Unlimted Detail: Bilder zur neuen Technik der 3D-Berechnung. (5) Unlimted Detail: Bilder zur neuen Technik der 3D-Berechnung. (5) Die Grafik in derzeitigen 3D-Spielen stellen Entwickler mittels sehr vieler Polygone her. Polygone sind Punkte, die miteinander verbunden werden und dadurch Flächen schaffen. Ein Baumstamm etwa wird mit einem sechseckigen Stab und Polygonen virtuell nachgebaut - die daraus entstandenen Flächen versehen die Entwickler mit Bildern respektive Texturen. Virtuell ist der Baum dann sechseckig und wirkt nur aus der Entfernung rund. Der Computer kann diese Fläche durch geometrische Berechnungen viel einfacher anzeigen, als einen runden Baum, der aus Millionen kleinen Polygonen besteht. Würde der virtuelle Baum mit unzähligen virtuellen Punkten nachgebaut, vergleichbar mit Atomen, dann dauert die Berechnung des Baumes entsprechend lange. Sehr lange. Aktuelle Computer brauchten für die Berechnung ewig. Zwar würde der Baum dann realistisch aussehen, Spielen wäre aufgrund der begrenzten Rechenleistung aber nicht mehr möglich.

Genau das aber verspricht Unlimited Detail. Sie wollen es geschafft haben, mit unendlich vielen Punkten ein Objekt darzustellen - ohne dass eine superschnelle Grafikkarte benötigt wird. Das, was zur Zeit unmöglich erscheint, soll also doch möglich sein?

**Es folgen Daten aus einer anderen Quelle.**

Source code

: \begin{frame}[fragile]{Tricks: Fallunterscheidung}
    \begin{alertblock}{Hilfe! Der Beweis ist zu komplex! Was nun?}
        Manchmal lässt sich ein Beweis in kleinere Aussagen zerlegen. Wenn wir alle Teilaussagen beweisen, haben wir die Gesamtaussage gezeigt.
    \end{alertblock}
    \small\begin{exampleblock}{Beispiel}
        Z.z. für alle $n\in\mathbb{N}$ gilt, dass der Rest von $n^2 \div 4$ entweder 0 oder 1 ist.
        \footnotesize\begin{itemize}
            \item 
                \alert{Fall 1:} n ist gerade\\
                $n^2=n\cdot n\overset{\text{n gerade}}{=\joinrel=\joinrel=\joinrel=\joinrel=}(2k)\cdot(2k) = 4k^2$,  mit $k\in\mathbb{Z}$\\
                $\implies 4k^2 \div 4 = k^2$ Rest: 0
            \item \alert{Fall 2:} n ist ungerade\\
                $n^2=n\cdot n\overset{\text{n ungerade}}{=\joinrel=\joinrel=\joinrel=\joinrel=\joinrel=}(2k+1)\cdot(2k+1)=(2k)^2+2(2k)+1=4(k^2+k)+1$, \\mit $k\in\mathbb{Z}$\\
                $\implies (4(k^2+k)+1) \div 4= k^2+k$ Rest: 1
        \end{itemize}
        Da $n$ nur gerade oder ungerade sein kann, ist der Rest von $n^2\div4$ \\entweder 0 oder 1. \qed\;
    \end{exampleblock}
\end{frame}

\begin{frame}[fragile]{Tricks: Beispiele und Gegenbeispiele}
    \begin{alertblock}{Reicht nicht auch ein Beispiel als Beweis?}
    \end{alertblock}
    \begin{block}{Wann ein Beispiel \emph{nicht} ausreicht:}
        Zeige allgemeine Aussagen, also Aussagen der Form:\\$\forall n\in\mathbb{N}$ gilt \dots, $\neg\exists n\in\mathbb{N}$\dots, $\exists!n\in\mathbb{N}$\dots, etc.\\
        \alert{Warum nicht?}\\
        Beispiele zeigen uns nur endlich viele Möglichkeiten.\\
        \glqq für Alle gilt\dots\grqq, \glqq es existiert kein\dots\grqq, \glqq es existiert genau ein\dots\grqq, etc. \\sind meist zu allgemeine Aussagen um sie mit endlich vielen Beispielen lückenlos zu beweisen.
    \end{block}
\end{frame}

Unlimted Detail: Bilder zur neuen Technik der 3D-Berechnung. (8) Unlimted Detail: Bilder zur neuen Technik der 3D-Berechnung. (8) Technisch vergleicht die Firma es mit einer Suchmaschine. Genauso wie man etwa bei Google nach "Baum" sucht und innerhalb von kürzester Zeit schier unendlich viele Ergebnisse erhält, so soll auch die neue Technik funktionieren. Google durchforstet ja nicht bei jeder Suchanfrage das gesamte Internet, sondern liefert lediglich gespeicherte Ergebnisse zu dem Stichwort "Baum" ab. Das soll auch Unlimited Detail machen. Die Technik speichert, wie das Bild aussehen soll und berechnet, so verspricht es der Entwickler, nur wie es auf dem Bildschirm dargestellt werden soll. Anhand eines Algorithmus. Der Computer berechnet nicht die Objekte mit den unzähligen kleinen Punkten. Er teilt der Hardware nur mit welcher Pixel welchen Punkt darstellen soll. Dementsprechend gibt die Auflösung des Bildschirms an, wie viele Punkte berechnet werden müssen. Eine Auflösung von 1024x768 hat demnach 786,432 Punkte. Jedes der Pixel bekommt eine andere Farbe und dadurch entsteht ein Bild, dass zum Beispiel einen realistisch ausschauenden Baum darstellt.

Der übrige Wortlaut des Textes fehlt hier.